Stored data entries

::::::

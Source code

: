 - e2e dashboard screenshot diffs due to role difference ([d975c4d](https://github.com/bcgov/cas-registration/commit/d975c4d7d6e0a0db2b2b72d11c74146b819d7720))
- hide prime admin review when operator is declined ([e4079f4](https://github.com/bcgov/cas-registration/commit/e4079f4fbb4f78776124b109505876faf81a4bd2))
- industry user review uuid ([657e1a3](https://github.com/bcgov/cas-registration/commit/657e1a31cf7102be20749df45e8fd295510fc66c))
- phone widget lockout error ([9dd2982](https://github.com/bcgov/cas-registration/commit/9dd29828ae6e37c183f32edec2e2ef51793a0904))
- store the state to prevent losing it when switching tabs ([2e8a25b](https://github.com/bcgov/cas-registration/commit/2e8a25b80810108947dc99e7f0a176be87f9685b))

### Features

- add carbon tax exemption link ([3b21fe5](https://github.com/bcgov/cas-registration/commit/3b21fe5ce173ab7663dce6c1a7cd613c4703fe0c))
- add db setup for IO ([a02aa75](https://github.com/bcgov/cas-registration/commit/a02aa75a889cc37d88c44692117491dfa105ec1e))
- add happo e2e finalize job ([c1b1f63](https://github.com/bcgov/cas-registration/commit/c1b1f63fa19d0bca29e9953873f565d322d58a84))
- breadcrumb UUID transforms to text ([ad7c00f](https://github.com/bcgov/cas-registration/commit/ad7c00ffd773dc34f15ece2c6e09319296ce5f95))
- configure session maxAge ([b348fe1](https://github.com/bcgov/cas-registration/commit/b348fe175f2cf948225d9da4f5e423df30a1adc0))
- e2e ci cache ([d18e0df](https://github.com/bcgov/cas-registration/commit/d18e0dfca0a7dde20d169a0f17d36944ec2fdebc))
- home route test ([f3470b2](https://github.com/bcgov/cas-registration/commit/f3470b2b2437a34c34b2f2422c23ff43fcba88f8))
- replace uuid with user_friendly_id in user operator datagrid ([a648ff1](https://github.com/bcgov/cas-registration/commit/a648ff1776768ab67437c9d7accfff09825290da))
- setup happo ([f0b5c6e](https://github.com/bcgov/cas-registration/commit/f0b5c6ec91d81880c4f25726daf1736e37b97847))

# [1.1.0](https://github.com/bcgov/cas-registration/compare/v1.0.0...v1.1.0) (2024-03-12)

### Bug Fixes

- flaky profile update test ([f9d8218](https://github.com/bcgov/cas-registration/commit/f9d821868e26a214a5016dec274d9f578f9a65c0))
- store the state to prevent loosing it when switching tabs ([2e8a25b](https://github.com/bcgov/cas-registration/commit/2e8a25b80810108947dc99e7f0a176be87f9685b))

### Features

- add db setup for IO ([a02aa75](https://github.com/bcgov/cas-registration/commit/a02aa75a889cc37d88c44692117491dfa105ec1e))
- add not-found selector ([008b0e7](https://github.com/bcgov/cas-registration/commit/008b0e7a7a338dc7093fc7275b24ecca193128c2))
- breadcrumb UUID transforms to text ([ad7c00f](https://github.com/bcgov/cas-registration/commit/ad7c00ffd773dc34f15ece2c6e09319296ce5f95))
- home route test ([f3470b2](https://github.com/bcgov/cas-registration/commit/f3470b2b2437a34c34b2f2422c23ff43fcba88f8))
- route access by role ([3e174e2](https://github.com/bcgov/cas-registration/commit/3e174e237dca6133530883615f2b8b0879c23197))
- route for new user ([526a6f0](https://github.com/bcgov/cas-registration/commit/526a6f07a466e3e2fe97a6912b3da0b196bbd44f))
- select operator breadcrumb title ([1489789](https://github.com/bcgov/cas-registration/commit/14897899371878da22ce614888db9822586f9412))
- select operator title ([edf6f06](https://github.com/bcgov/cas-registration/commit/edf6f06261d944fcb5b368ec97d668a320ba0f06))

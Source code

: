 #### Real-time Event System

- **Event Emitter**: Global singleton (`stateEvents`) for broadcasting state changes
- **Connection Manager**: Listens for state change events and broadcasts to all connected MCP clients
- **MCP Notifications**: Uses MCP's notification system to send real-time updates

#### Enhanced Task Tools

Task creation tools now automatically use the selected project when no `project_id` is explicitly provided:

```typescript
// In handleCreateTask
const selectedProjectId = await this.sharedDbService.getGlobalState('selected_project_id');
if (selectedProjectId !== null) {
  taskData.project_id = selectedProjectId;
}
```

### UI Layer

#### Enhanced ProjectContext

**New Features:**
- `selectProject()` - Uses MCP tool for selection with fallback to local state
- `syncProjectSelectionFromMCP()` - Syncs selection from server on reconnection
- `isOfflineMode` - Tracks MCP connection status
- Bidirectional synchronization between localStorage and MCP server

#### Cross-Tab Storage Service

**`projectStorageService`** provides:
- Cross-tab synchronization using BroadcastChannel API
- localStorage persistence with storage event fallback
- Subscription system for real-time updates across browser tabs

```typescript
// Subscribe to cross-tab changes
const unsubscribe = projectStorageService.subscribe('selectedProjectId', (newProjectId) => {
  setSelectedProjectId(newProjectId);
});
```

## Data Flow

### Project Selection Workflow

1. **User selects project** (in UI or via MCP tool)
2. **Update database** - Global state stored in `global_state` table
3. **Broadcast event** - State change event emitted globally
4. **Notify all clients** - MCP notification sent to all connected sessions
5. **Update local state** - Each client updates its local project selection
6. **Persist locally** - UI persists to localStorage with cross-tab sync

::::::

» **WHAT TO PRODUCE**
Word for word, transcribe all of the records.

» **EXERCISE RESULT**
Source code

: - e2e dashboard screenshot diffs due to role difference ([d975c4d](https://github.com/bcgov/cas-registration/commit/d975c4d7d6e0a0db2b2b72d11c74146b819d7720))
- hide prime admin review when operator is declined ([e4079f4](https://github.com/bcgov/cas-registration/commit/e4079f4fbb4f78776124b109505876faf81a4bd2))
- industry user review uuid ([657e1a3](https://github.com/bcgov/cas-registration/commit/657e1a31cf7102be20749df45e8fd295510fc66c))
- phone widget lockout error ([9dd2982](https://github.com/bcgov/cas-registration/commit/9dd29828ae6e37c183f32edec2e2ef51793a0904))
- store the state to prevent losing it when switching tabs ([2e8a25b](https://github.com/bcgov/cas-registration/commit/2e8a25b80810108947dc99e7f0a176be87f9685b))

### Features

- add carbon tax exemption link ([3b21fe5](https://github.com/bcgov/cas-registration/commit/3b21fe5ce173ab7663dce6c1a7cd613c4703fe0c))
- add db setup for IO ([a02aa75](https://github.com/bcgov/cas-registration/commit/a02aa75a889cc37d88c44692117491dfa105ec1e))
- add happo e2e finalize job ([c1b1f63](https://github.com/bcgov/cas-registration/commit/c1b1f63fa19d0bca29e9953873f565d322d58a84))
- breadcrumb UUID transforms to text ([ad7c00f](https://github.com/bcgov/cas-registration/commit/ad7c00ffd773dc34f15ece2c6e09319296ce5f95))
- configure session maxAge ([b348fe1](https://github.com/bcgov/cas-registration/commit/b348fe175f2cf948225d9da4f5e423df30a1adc0))
- e2e ci cache ([d18e0df](https://github.com/bcgov/cas-registration/commit/d18e0dfca0a7dde20d169a0f17d36944ec2fdebc))
- home route test ([f3470b2](https://github.com/bcgov/cas-registration/commit/f3470b2b2437a34c34b2f2422c23ff43fcba88f8))
- replace uuid with user_friendly_id in user operator datagrid ([a648ff1](https://github.com/bcgov/cas-registration/commit/a648ff1776768ab67437c9d7accfff09825290da))
- setup happo ([f0b5c6e](https://github.com/bcgov/cas-registration/commit/f0b5c6ec91d81880c4f25726daf1736e37b97847))

# [1.1.0](https://github.com/bcgov/cas-registration/compare/v1.0.0...v1.1.0) (2024-03-12)

### Bug Fixes

- flaky profile update test ([f9d8218](https://github.com/bcgov/cas-registration/commit/f9d821868e26a214a5016dec274d9f578f9a65c0))
- store the state to prevent loosing it when switching tabs ([2e8a25b](https://github.com/bcgov/cas-registration/commit/2e8a25b80810108947dc99e7f0a176be87f9685b))

### Features

- add db setup for IO ([a02aa75](https://github.com/bcgov/cas-registration/commit/a02aa75a889cc37d88c44692117491dfa105ec1e))
- add not-found selector ([008b0e7](https://github.com/bcgov/cas-registration/commit/008b0e7a7a338dc7093fc7275b24ecca193128c2))
- breadcrumb UUID transforms to text ([ad7c00f](https://github.com/bcgov/cas-registration/commit/ad7c00ffd773dc34f15ece2c6e09319296ce5f95))
- home route test ([f3470b2](https://github.com/bcgov/cas-registration/commit/f3470b2b2437a34c34b2f2422c23ff43fcba88f8))
- route access by role ([3e174e2](https://github.com/bcgov/cas-registration/commit/3e174e237dca6133530883615f2b8b0879c23197))
- route for new user ([526a6f0](https://github.com/bcgov/cas-registration/commit/526a6f07a466e3e2fe97a6912b3da0b196bbd44f))
- select operator breadcrumb title ([1489789](https://github.com/bcgov/cas-registration/commit/14897899371878da22ce614888db9822586f9412))
- select operator title ([edf6f06](https://github.com/bcgov/cas-registration/commit/edf6f06261d944fcb5b368ec97d668a320ba0f06))

Source code

: #### Real-time Event System

- **Event Emitter**: Global singleton (`stateEvents`) for broadcasting state changes
- **Connection Manager**: Listens for state change events and broadcasts to all connected MCP clients
- **MCP Notifications**: Uses MCP's notification system to send real-time updates

#### Enhanced Task Tools

Task creation tools now automatically use the selected project when no `project_id` is explicitly provided:

```typescript
// In handleCreateTask
const selectedProjectId = await this.sharedDbService.getGlobalState('selected_project_id');
if (selectedProjectId !== null) {
  taskData.project_id = selectedProjectId;
}
```

### UI Layer

#### Enhanced ProjectContext

**New Features:**
- `selectProject()` - Uses MCP tool for selection with fallback to local state
- `syncProjectSelectionFromMCP()` - Syncs selection from server on reconnection
- `isOfflineMode` - Tracks MCP connection status
- Bidirectional synchronization between localStorage and MCP server

#### Cross-Tab Storage Service

**`projectStorageService`** provides:
- Cross-tab synchronization using BroadcastChannel API
- localStorage persistence with storage event fallback
- Subscription system for real-time updates across browser tabs

```typescript
// Subscribe to cross-tab changes
const unsubscribe = projectStorageService.subscribe('selectedProjectId', (newProjectId) => {
  setSelectedProjectId(newProjectId);
});
```

## Data Flow

### Project Selection Workflow

1. **User selects project** (in UI or via MCP tool)
2. **Update database** - Global state stored in `global_state` table
3. **Broadcast event** - State change event emitted globally
4. **Notify all clients** - MCP notification sent to all connected sessions
5. **Update local state** - Each client updates its local project selection
6. **Persist locally** - UI persists to localStorage with cross-tab sync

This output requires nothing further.